Bromley council merging more services to survive budget cuts

PUBLISHED: 10:27 28 October 2010

Chancellor of the Exchequer George Osborne

Chancellor of the Exchequer George Osborne

2010 Getty Images

Council bosses could be forced to merge more services with neighbouring boroughs as they prepare to deal with the biggest cuts to public spending since world war II.

Delivering the Spending Review Chancellor George Osborne announced massive cuts of 27 per cent to local authorities budgets over the next four years, and handed local councils more control over how they spend their money.

On Tuesday Bexley council’s head of finance revealed that he had been in regular meetings with his Bromley counterpart over where the two boroughs can save cash by working together. Bromley and Bexley councils already share some back office functions, and community transport contracts, and this cooperation is expected to be increased as budgets are tightened.

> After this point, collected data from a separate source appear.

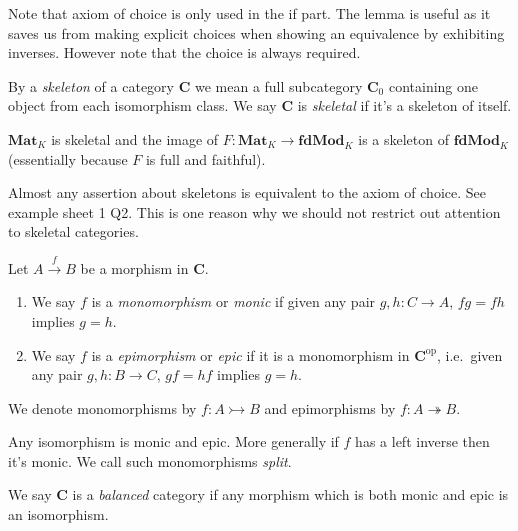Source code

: \documentclass[a4paper]{article}
\renewcommand{\c}[1]{\mathbf{#1}}
\newcommand{\mono}{\rightarrowtail}
\newcommand{\epi}{\twoheadrightarrow}
\begin{document}
Note that axiom of choice is only used in the if part. The lemma is useful as it saves us from making explicit choices when showing an equivalence by exhibiting inverses. However note that the choice is always required.

\begin{definition}[skeleton]
  By a \emph{skeleton} of a category \(\c C\) we mean a full subcategory \(\c C_0\) containing one object from each isomorphism class. We say \(\c C\) is \emph{skeletal} if it's a skeleton of itself.
\end{definition}

\begin{eg}
  \(\c{Mat}_K\) is skeletal and the image of \(F: \c{Mat}_K \to \c{fdMod}_K\) is a skeleton of \(\c{fdMod}_K\) (essentially because \(F\) is full and faithful).
\end{eg}

\begin{remark}
  Almost any assertion about skeletons is equivalent to the axiom of choice. See example sheet 1 Q2. This is one reason why we should not restrict out attention to skeletal categories.
\end{remark}

\begin{definition}
  Let \(A \xrightarrow{f} B\) be a morphism in \(\c C\).
  \begin{enumerate}
  \item We say \(f\) is a \emph{monomorphism} or \emph{monic} if given any pair \(g, h: C \to A\), \(fg = fh\) implies \(g = h\).
  \item We say \(f\) is a \emph{epimorphism} or \emph{epic} if it is a monomorphism in \(\c C^{\text{op}}\), i.e.\ given any pair \(g, h: B \to C\), \(gf = hf\) implies \(g = h\).
  \end{enumerate}

  We denote monomorphisms by \(f: A \mono B\) and epimorphisms by \(f: A \epi B\).
\end{definition}

Any isomorphism is monic and epic. More generally if \(f\) has a left inverse then it's monic. We call such monomorphisms \emph{split}.

\begin{definition}[balanced]
  We say \(\c C\) is a \emph{balanced} category if any morphism which is both monic and epic is an isomorphism.
\end{definition}
\end{document}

Councillors in neighbouring Tory borough Bexley have said they are looking to cut about 280 staff but Bromley council meanwhile has remained silent over where services could be shared, and have refused to reveal exactly how much will be cut and where.

Bromley council’s Tory leader Stephen Carr says that he will do everything he can to protect front line services.

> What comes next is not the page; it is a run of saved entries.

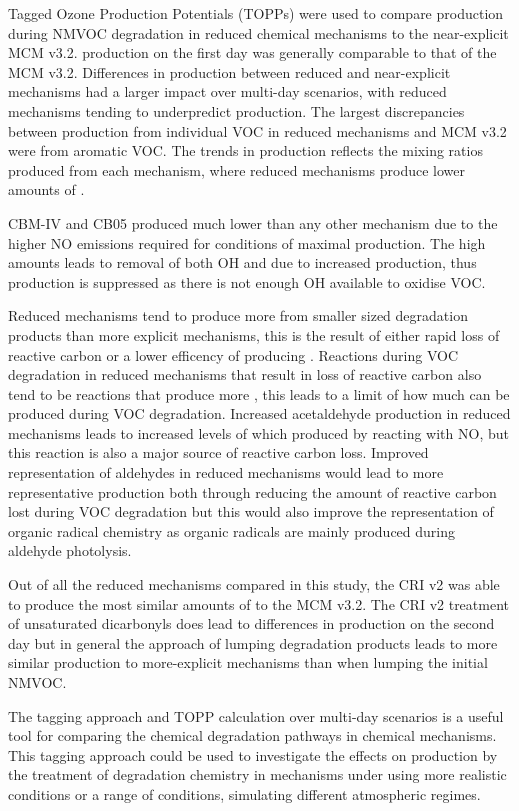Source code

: Tagged Ozone Production Potentials (TOPPs) were used to compare  production during NMVOC degradation in reduced chemical mechanisms to the near-explicit MCM v3.2. 
 production on the first day was generally comparable to that of the MCM v3.2.
Differences in  production between reduced and near-explicit mechanisms had a larger impact over multi-day scenarios, with reduced mechanisms tending to underpredict  production.  
The largest discrepancies between  production from individual VOC in reduced mechanisms and MCM v3.2 were from aromatic VOC.
The trends in  production reflects the  mixing ratios produced from each mechanism, where reduced mechanisms produce lower amounts of .

CBM-IV and CB05 produced much lower  than any other mechanism due to the higher NO emissions required for conditions of maximal  production.
The high  amounts leads to removal of both OH and  due to increased  production, thus  production is suppressed as there is not enough OH available to oxidise VOC.

Reduced mechanisms tend to produce more  from smaller sized degradation products than more explicit mechanisms, this is the result of either rapid loss of reactive carbon or a lower efficency of producing .
Reactions during VOC degradation in reduced mechanisms that result in loss of reactive carbon also tend to be reactions that produce more , this leads to a limit of how much  can be produced during VOC degradation.
Increased acetaldehyde production in reduced mechanisms leads to increased levels of  which produced  by reacting with NO, but this reaction is also a major source of reactive carbon loss.
Improved representation of aldehydes in reduced mechanisms would lead to more representative  production both through reducing the amount of reactive carbon lost during VOC degradation but this would also improve the representation of organic radical chemistry as organic radicals are mainly produced during aldehyde photolysis.

Out of all the reduced mechanisms compared in this study, the CRI v2 was able to produce the most similar amounts of  to the MCM v3.2.
The CRI v2 treatment of unsaturated dicarbonyls does lead to differences in  production on the second day but in general the approach of lumping degradation products leads to more similar  production to more-explicit mechanisms than when lumping the initial NMVOC.

The tagging approach and TOPP calculation over multi-day scenarios is a useful tool for comparing the chemical degradation pathways in chemical mechanisms. 
This tagging approach could be used to investigate the effects on  production by the treatment of degradation chemistry in mechanisms under using more realistic  conditions or a range of  conditions, simulating different atmospheric regimes. 
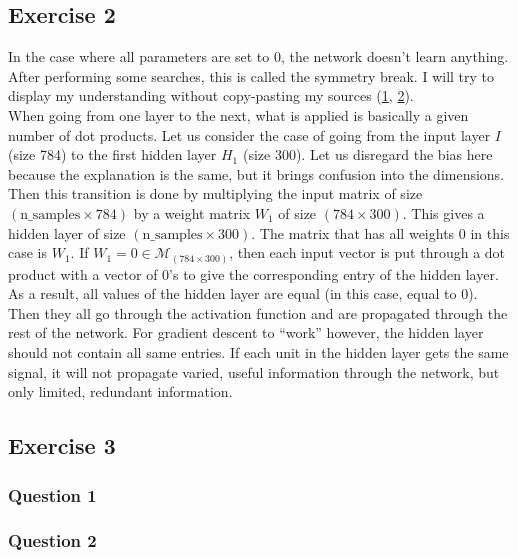 \documentclass[12pt]{article}
\begin{document}
\subsection{Exercise 2}
In the case where all parameters are set to 0, the network doesn't learn anything. After performing some searches, this is called the symmetry break. I will try to display my understanding without copy-pasting my sources (\href{https://stats.stackexchange.com/questions/45087/why-doesnt-backpropagation-work-when-you-initialize-the-weights-the-same-value}{1}, \href{https://stackoverflow.com/questions/20027598/why-should-weights-of-neural-networks-be-initialized-to-random-numbers}{2}). \\
When going from one layer to the next, what is applied is basically a given number of dot products. Let us consider the case of going from the input layer $I$ (size 784) to the first hidden layer $H_1$ (size 300). Let us disregard the bias here because the explanation is the same, but it brings confusion into the dimensions. Then this transition is done by multiplying the input matrix of size $(\text{n\_samples} \times 784)$ by a weight matrix $W_1$ of size $(784 \times 300)$. This gives a hidden layer of size $(\text{n\_samples} \times 300)$. The matrix that has all weights 0 in this case is $W_1$. If $W_1 = 0 \in \mathcal{M}_{(784 \times 300)}$, then each input vector is put through a dot product with a vector of $0$'s to give the corresponding entry of the hidden layer. As a result, all values of the hidden layer are equal (in this case, equal to 0). Then they all go through the activation function and are propagated through the rest of the network. For gradient descent to ``work'' however, the hidden layer should not contain all same entries. If each unit in the hidden layer gets the same signal, it will not propagate varied, useful information through the network, but only limited, redundant information.


\subsection{Exercise 3}
\subsubsection{Question 1}

\subsubsection{Question 2}
\end{document}
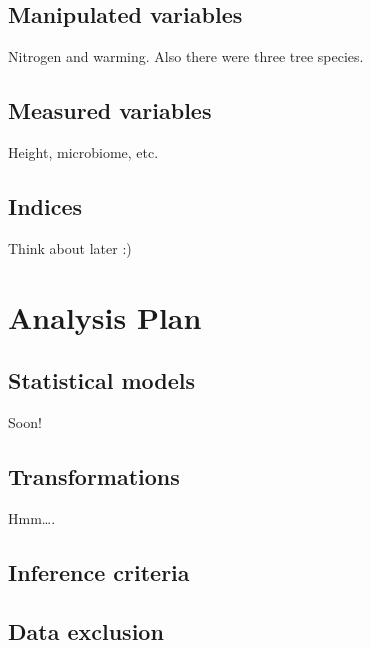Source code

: \documentclass[]{article}
\begin{document}
\hypertarget{manipulated-variables}{%
\subsection{Manipulated variables}\label{manipulated-variables}}

Nitrogen and warming. Also there were three tree species.

\hypertarget{measured-variables}{%
\subsection{Measured variables}\label{measured-variables}}

Height, microbiome, etc.

\hypertarget{indices}{%
\subsection{Indices}\label{indices}}

Think about later :)

\hypertarget{analysis-plan}{%
\section{Analysis Plan}\label{analysis-plan}}

\hypertarget{statistical-models}{%
\subsection{Statistical models}\label{statistical-models}}

Soon!

\hypertarget{transformations}{%
\subsection{Transformations}\label{transformations}}

Hmm\ldots.

\hypertarget{inference-criteria}{%
\subsection{Inference criteria}\label{inference-criteria}}

\hypertarget{data-exclusion}{%
\subsection{Data exclusion}\label{data-exclusion}}
\end{document}
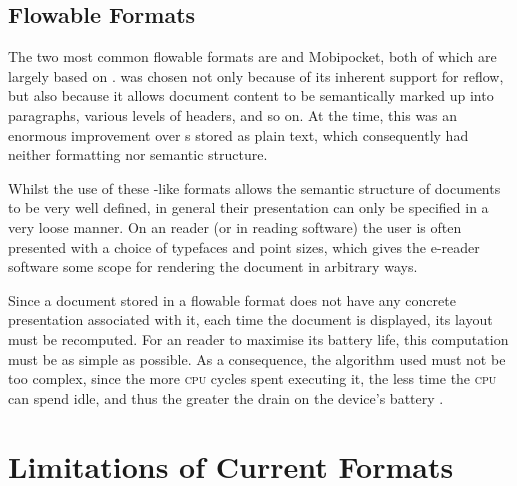 

\subsection{Flowable Formats}
\label{sec:flowableformats}

The two most common flowable \ebook{} formats are \epub{} and Mobipocket, both of which are largely based on \html{} \cite{IDPF2011}. \html{} was chosen not only because of its inherent support for reflow, but also because it allows document content to be semantically marked up into paragraphs, various levels of headers, and so on. At the time, this was an enormous improvement over \ebook{}s stored as plain text, which consequently had neither formatting nor semantic structure. 

Whilst the use of these \html{}-like formats allows the semantic structure of documents to be very well defined, in general their presentation can only be specified in a very loose manner. On an \ebook{} reader (or in \ebook{} reading software) the user is often presented with a choice of typefaces and \gls{point} sizes, which gives the e-reader software some scope for rendering the document in arbitrary ways.

Since a document stored in a flowable format does not have any concrete presentation associated with it, each time the document is displayed, its layout must be recomputed. For an \ebook{} reader to maximise its battery life, this computation must be as simple as possible. As a consequence, the algorithm used must not be too complex, since the more \textsc{cpu} cycles spent executing it, the less time the \textsc{cpu} can spend idle, and thus the greater the drain on the device's battery \cite{Pinkney2011}.


\section{Limitations of Current Formats}

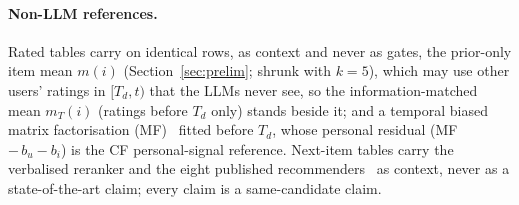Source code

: \paragraph{Non-LLM references.}
Rated tables carry on identical rows, as context and never as gates, the prior-only item mean $m(i)$ (Section~\ref{sec:prelim};
shrunk with $k=5$), which may use other users' ratings in $[T_d,t)$ that the LLMs never see, so the information-matched mean $m_T(i)$
(ratings before $T_d$ only) stands beside it; and a temporal biased matrix factorisation (MF)~\citep{koren2009matrix}
fitted before $T_d$, whose personal residual (MF $-\,b_u-b_i$) is the CF personal-signal reference. Next-item tables carry the
verbalised reranker and the eight published
recommenders~\citep{wang2024elmrec,wang2025irllrec,he2025llm2rec,liu2025llmemb,liu2024llmesr,zhang2026proex,zhang2026promax,ren2024rlmrec}
as context, never as a state-of-the-art claim; every claim is a same-candidate claim.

In a letter written to residents following the spending review, Mr Carr said: “The question for Bromley council is how much we will lose and this won’t be clear until December when the Government tells us the funding we will get.

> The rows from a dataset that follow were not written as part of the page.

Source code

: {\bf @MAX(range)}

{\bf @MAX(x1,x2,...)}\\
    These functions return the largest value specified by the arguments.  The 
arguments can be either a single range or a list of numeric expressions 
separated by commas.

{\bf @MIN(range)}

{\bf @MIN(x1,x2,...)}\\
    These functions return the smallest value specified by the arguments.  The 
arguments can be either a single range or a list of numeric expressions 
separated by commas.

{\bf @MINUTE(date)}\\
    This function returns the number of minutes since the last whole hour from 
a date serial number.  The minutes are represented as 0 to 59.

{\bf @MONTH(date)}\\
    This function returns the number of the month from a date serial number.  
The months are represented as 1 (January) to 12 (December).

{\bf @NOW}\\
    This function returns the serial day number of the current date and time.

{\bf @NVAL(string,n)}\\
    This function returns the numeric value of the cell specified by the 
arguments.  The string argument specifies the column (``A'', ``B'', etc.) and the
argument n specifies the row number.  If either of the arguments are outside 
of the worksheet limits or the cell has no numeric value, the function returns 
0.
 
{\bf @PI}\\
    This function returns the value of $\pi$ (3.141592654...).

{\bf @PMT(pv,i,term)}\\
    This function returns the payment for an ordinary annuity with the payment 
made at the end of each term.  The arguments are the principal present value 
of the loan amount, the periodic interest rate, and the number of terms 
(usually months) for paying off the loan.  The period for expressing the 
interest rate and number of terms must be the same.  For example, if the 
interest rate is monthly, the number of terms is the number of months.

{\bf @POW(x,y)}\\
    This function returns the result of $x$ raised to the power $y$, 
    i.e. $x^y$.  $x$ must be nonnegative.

“Already in this financial year we are dealing with a £1.67 million reduction in grants that impact directly on the Council’s budgets. In the meantime we are exploring how we could manage reductions of up to 25 per cent in spending over four years while doing all we can to protect front line services.

“This is a delicate balancing act so it is important to understand what matters to the people of Bromley.”

The borough will be given more power over how it spends Government cash, as grants that were previously ring-fenced for certain projects will be given as a single revenue grant.

Mr Carr also announced three meetings in November to ask residents how they think council money should be spent.

In August Bromley officials pre-empted last weeks cuts by announcing their intention to end in-house home care provision, prompting widespread protests from service users and existing staff, with up to 130 care workers fearing redundancy.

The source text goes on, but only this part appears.